However, since the goal of POR is to eliminate the need to explore excessive job execution orderings, we need to make a trade-off between the exactness of the analysis and its scalability. In this work, we propose an exact schedulability analysis that returns safe but not tight response-time bounds (i.e., the lower bound reported by our solution might be smaller than the actual BCRT of a job and the upper bound reported by our solution might be larger than the actual WCRT of the job) in exchange for a reduced state-space. That is, we present an analysis that satisfies both conditions (i) and (ii) of Definition 3 but only condition (i) of Definition 4.

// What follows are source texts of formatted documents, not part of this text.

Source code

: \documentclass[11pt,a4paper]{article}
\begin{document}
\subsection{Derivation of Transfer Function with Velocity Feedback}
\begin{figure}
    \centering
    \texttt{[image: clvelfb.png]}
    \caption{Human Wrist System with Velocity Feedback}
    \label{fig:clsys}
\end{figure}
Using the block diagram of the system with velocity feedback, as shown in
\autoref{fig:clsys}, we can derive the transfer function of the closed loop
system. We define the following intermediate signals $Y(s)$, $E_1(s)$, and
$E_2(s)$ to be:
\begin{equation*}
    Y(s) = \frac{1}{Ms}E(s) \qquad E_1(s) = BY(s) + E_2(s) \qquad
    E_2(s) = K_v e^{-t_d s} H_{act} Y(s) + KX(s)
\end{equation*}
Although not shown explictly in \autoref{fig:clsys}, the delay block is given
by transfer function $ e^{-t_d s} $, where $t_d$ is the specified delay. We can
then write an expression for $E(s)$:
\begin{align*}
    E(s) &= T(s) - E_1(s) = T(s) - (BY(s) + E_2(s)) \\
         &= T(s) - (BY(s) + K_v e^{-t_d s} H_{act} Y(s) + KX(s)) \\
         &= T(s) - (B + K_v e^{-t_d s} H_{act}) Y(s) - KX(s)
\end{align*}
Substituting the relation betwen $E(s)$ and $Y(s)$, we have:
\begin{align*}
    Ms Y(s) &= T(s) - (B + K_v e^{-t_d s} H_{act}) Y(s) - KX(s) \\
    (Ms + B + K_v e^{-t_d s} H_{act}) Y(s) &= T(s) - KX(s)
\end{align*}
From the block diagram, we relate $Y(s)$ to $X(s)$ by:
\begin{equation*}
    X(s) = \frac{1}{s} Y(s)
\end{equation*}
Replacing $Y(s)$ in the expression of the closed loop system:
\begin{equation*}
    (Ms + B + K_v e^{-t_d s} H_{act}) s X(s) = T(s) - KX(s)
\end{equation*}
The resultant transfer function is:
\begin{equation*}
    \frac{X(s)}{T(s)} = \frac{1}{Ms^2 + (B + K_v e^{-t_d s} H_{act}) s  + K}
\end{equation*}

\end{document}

Thus, we define a safe partial-order reduction as follows.

Definition 5

A POR of a set of jobs \(\mathcal {J}^S\) is safe iff it maintains both conditions of Definition 3 (i.e., provide an exact schedulability analysis) and satisfies condition (i) in Definition 4 (i.e., derives safe bounds on the response time).

The key to having a safe POR is that the jobs in the reduction set do not affect the response time of the jobs that are not contained in the reduction set. Therefore, we define a safe reduction set as follows.

Definition 6

Given a system state \(v_p\), a set of jobs is a safe reduction set (denoted by \(\mathcal {J}^M(v_p)\)) iff there is no other job in \(\mathcal {J} \setminus (\mathcal {J}^M(v_p) \cup \mathcal {J}^P)\) that can start executing before all jobs in \(\mathcal {J}^M(v_p)\) finish their execution.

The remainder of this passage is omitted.